Background information
- Origin: Albany, Georgia, United States
- Genres: Deathcore Christian metal
- Years active: 2005–2010, 2022–present
- Labels: Blood & Ink, Victory
- Members: Jeremy Sims Scott Erickson Michael Crain Zach Lewis Robert Manzone
- Past members: Dean Atkinson Josh Pearson Doug McMillan Darrell Bentley Hank Day Michael Sasser Spence Erickson Jon Stripling Matt Fidler Tyler Holt Greg Titus Dennis Fraizer

= With Blood Comes Cleansing =

American Christian deathcore band

With Blood Comes Cleansing is an American Christian deathcore band from Albany, Georgia, United States.

==History==
With Blood Comes Cleansing started in February 2005. After touring, several member changes, and releasing a six-song EP, With Blood Comes Cleansing signed on with Virginia-based Blood & Ink Records in February 2006. That summer they released their first full-length album, Golgotha. Since then, the band has been touring, and recently moved to a bigger record label, Victory Records, in February 2007. They released their second album, Horror, in January 2008, through Victory Records.

On 10 July 2008, With Blood Comes Cleansing decided to stop touring full-time and focus on their personal endeavors. Dean moved to Chicago, Illinois, with his wife, but has recently returned to South Georgia. Dennis, Scott, and Spence are all living in Albany, Georgia. Michael and Jeremy currently live in Atlanta, Georgia. The band continues to play shows whenever possible but has no future plans to make a comeback or release any new records. Michael and Dean will be sharing the responsibility of vocalist.

In November 2022, the band announced they would be reuniting in 2023 sans Dean, as well announcing they had pressed 300 copies of their debut album "Golgotha" on vinyl via Secret Swarm Records which sold out in less than two minutes.

They have been announced to play at Furnace Fest 2023.
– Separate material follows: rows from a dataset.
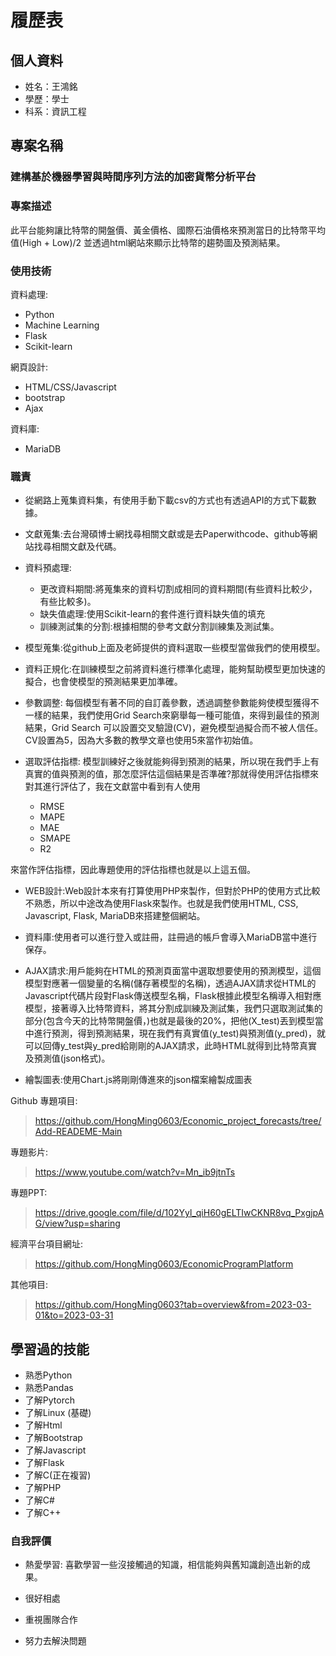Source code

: 

# 履歷表

## 個人資料

- 姓名：王鴻銘
- 學歷：學士
- 科系：資訊工程

## 專案名稱
### 建構基於機器學習與時間序列方法的加密貨幣分析平台
### 專案描述
此平台能夠讓比特幣的開盤價、黃金價格、國際石油價格來預測當日的比特幣平均值(High + Low)/2 並透過html網站來顯示比特幣的趨勢圖及預測結果。
### 使用技術
資料處理:
- Python
-  Machine Learning
-  Flask
-  Scikit-learn
  
網頁設計:
- HTML/CSS/Javascript
- bootstrap
- Ajax
  
資料庫:
- MariaDB

### 職責
- 從網路上蒐集資料集，有使用手動下載csv的方式也有透過API的方式下載數據。
- 文獻蒐集:去台灣碩博士網找尋相關文獻或是去Paperwithcode、github等網站找尋相關文獻及代碼。
- 資料預處理:
  - 更改資料期間:將蒐集來的資料切割成相同的資料期間(有些資料比較少，有些比較多)。
  - 缺失值處理:使用Scikit-learn的套件進行資料缺失值的填充
  - 訓練測試集的分割:根據相關的參考文獻分割訓練集及測試集。

- 模型蒐集:從github上面及老師提供的資料選取一些模型當做我們的使用模型。
- 資料正規化:在訓練模型之前將資料進行標準化處理，能夠幫助模型更加快速的擬合，也會使模型的預測結果更加準確。
- 參數調整: 每個模型有著不同的自訂義參數，透過調整參數能夠使模型獲得不一樣的結果，我們使用Grid Search來窮舉每一種可能值，來得到最佳的預測結果，Grid Search 可以設置交叉驗證(CV)，避免模型過擬合而不被人信任。CV設置為5，因為大多數的教學文章也使用5來當作初始值。
- 選取評估指標: 模型訓練好之後就能夠得到預測的結果，所以現在我們手上有真實的值與預測的值，那怎麼評估這個結果是否準確?那就得使用評估指標來對其進行評估了，我在文獻當中看到有人使用
  - RMSE
  - MAPE
  - MAE
  - SMAPE
  - R2
  
來當作評估指標，因此專題使用的評估指標也就是以上這五個。

- WEB設計:Web設計本來有打算使用PHP來製作，但對於PHP的使用方式比較不熟悉，所以中途改為使用Flask來製作。也就是我們使用HTML, CSS, Javascript, Flask, MariaDB來搭建整個網站。

- 資料庫:使用者可以進行登入或註冊，註冊過的帳戶會導入MariaDB當中進行保存。
  
- AJAX請求:用戶能夠在HTML的預測頁面當中選取想要使用的預測模型，這個模型對應著一個變量的名稱(儲存著模型的名稱)，透過AJAX請求從HTML的Javascript代碼片段對Flask傳送模型名稱，Flask根據此模型名稱導入相對應模型，接著導入比特幣資料，將其分割成訓練及測試集，我們只選取測試集的部分(包含今天的比特幣開盤價，)也就是最後的20%，把他(X_test)丟到模型當中進行預測，得到預測結果，現在我們有真實值(y_test)與預測值(y_pred)，就可以回傳y_test與y_pred給剛剛的AJAX請求，此時HTML就得到比特幣真實及預測值(json格式)。
- 繪製圖表:使用Chart.js將剛剛傳進來的json檔案繪製成圖表

Github 專題項目:
> https://github.com/HongMing0603/Economic_project_forecasts/tree/Add-READEME-Main

專題影片:
> https://www.youtube.com/watch?v=Mn_ib9jtnTs

專題PPT:
> https://drive.google.com/file/d/102Yyl_qiH60gELTIwCKNR8vq_PxgjpAG/view?usp=sharing

經濟平台項目網址:
> https://github.com/HongMing0603/EconomicProgramPlatform

其他項目:
> https://github.com/HongMing0603?tab=overview&from=2023-03-01&to=2023-03-31

## 學習過的技能

- 熟悉Python
- 熟悉Pandas
- 了解Pytorch
- 了解Linux (基礎)
- 了解Html
- 了解Bootstrap
- 了解Javascript
- 了解Flask
- 了解C(正在複習) 
- 了解PHP
- 了解C#
- 了解C++

### 自我評價
- 熱愛學習: 喜歡學習一些沒接觸過的知識，相信能夠與舊知識創造出新的成果。

- 很好相處
- 重視團隊合作
- 努力去解決問題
On February 4, 2024, it was announced Michael Sasser had once again departed the band and was replaced by Robert Manzone.

On January 10, 2025, the band announced their self-titled third album would be released on February 14. It is the band's first album in 17 years.

==Members==
Current line-up
- Jeremy Sims – guitar (2005–2010, 2022–present)
- Scott Erickson – guitar (2005–2010, 2022–present)
- Michael Crain – bass (2022–present)
- Zach Lewis – drums (2022–present)
- Robert Manzone – vocals (2024–present)

Past members
- Dean Atkinson – vocals (2005, 2006–2010)
- Josh Pearson – guitar (2005)
- Doug McMillan – bass (2005)
- Darrell Bentley – drums (2005)
- Hank Day – drums (2005), guitar (2005)
- Michael Sasser – vocals (2005–2006, 2022–2024)
- Spence Erickson – drums (2005–2006)
- Jon Stripling – bass (2005–2006)
- Matt Fidler – drums (2006–2010)
- Tyler Holt – guitar (2005–2006)
- Greg Titus – bass (2006–2007)
- Dennis Fraizer – bass (2007–2010)

Timeline

==Discography==
- Studio albums
- Golgotha (2006)
- Horror (2008)
- With Blood Comes Cleansing (2025)

- EPs
- The Dern EP (2005)

- Demos
- The Last Shall Be the First (2005)

- Singles
- "Pericardial Effusion" (2023)
- "Euangelion" (2023)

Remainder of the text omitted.